* _Material supplied_
§ §

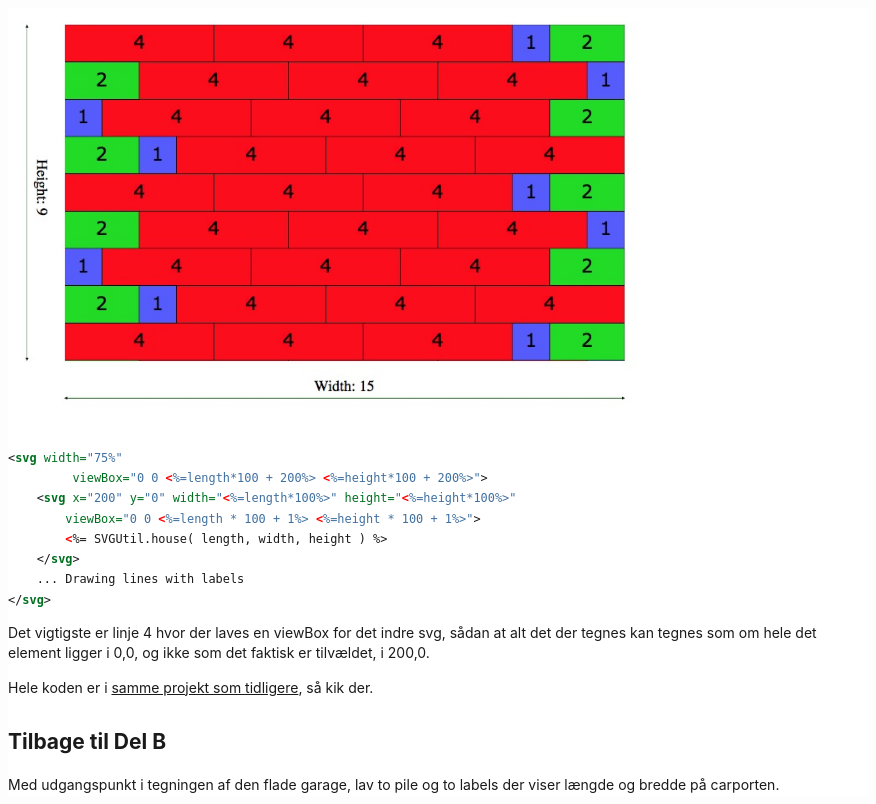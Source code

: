 <img width="75%" src="img/LegoHouseWithText.jpg"/>


```XML
<svg width="75%" 
         viewBox="0 0 <%=length*100 + 200%> <%=height*100 + 200%>">
    <svg x="200" y="0" width="<%=length*100%>" height="<%=height*100%>" 
        viewBox="0 0 <%=length * 100 + 1%> <%=height * 100 + 1%>">
        <%= SVGUtil.house( length, width, height ) %>
    </svg>
    ... Drawing lines with labels
</svg>
```

Det vigtigste er linje 4 hvor der laves en viewBox for det indre svg, sådan at alt det der tegnes kan tegnes som om hele det element ligger i 0,0, og ikke som det faktisk er tilvældet, i 200,0.

Hele koden er i [samme projekt som tidligere](https://github.com/DAT2Sem2017E/Modul5LegoSVG), så kik der.

## Tilbage til Del B

Med udgangspunkt i tegningen af den flade garage, lav to pile og to labels der viser længde og bredde på carporten.

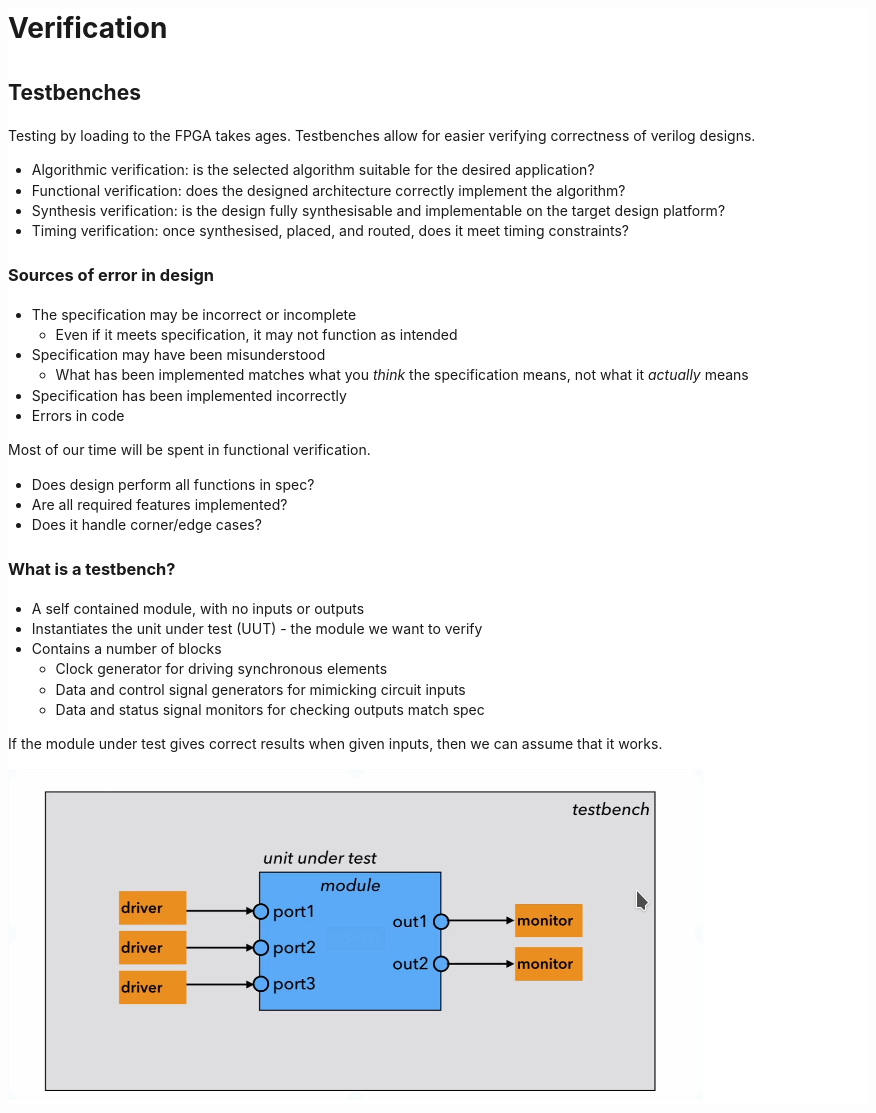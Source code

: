 # Verification

## Testbenches

Testing by loading to the FPGA takes ages. Testbenches allow for easier verifying correctness of verilog designs.

- Algorithmic verification: is the selected algorithm suitable for the desired application?
- Functional verification: does the designed architecture correctly implement the algorithm?
- Synthesis verification: is the design fully synthesisable and implementable on the target design platform?
- Timing verification: once synthesised, placed, and routed, does it meet timing constraints?

### Sources of error in design

- The specification may be incorrect or incomplete
  - Even if it meets specification, it may not function as intended
- Specification may have been misunderstood
  - What has been implemented matches what you _think_ the specification means, not what it _actually_ means
- Specification has been implemented incorrectly
- Errors in code

Most of our time will be spent in functional verification.

- Does design perform all functions in spec?
- Are all required features implemented?
- Does it handle corner/edge cases?

### What is a testbench?

- A self contained module, with no inputs or outputs
- Instantiates the unit under test (UUT) - the module we want to verify
- Contains a number of blocks
  - Clock generator for driving synchronous elements
  - Data and control signal generators for mimicking circuit inputs
  - Data and status signal monitors for checking outputs match spec

If the module under test gives correct results when given inputs, then we can assume that it works.

![](./img/testbench.png)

§ §

* _Your objective_
Using the listing above, repeat word for word each line from the one with "Det vigtigste er" down to the one with "- Functional verification: does", both included. Omit all pictures.

* _Task answer_
Det vigtigste er linje 4 hvor der laves en viewBox for det indre svg, sådan at alt det der tegnes kan tegnes som om hele det element ligger i 0,0, og ikke som det faktisk er tilvældet, i 200,0.

Hele koden er i [samme projekt som tidligere](https://github.com/DAT2Sem2017E/Modul5LegoSVG), så kik der.

## Tilbage til Del B

Med udgangspunkt i tegningen af den flade garage, lav to pile og to labels der viser længde og bredde på carporten.

Source code

: # Verification

## Testbenches

Testing by loading to the FPGA takes ages. Testbenches allow for easier verifying correctness of verilog designs.

- Algorithmic verification: is the selected algorithm suitable for the desired application?
- Functional verification: does the designed architecture correctly implement the algorithm?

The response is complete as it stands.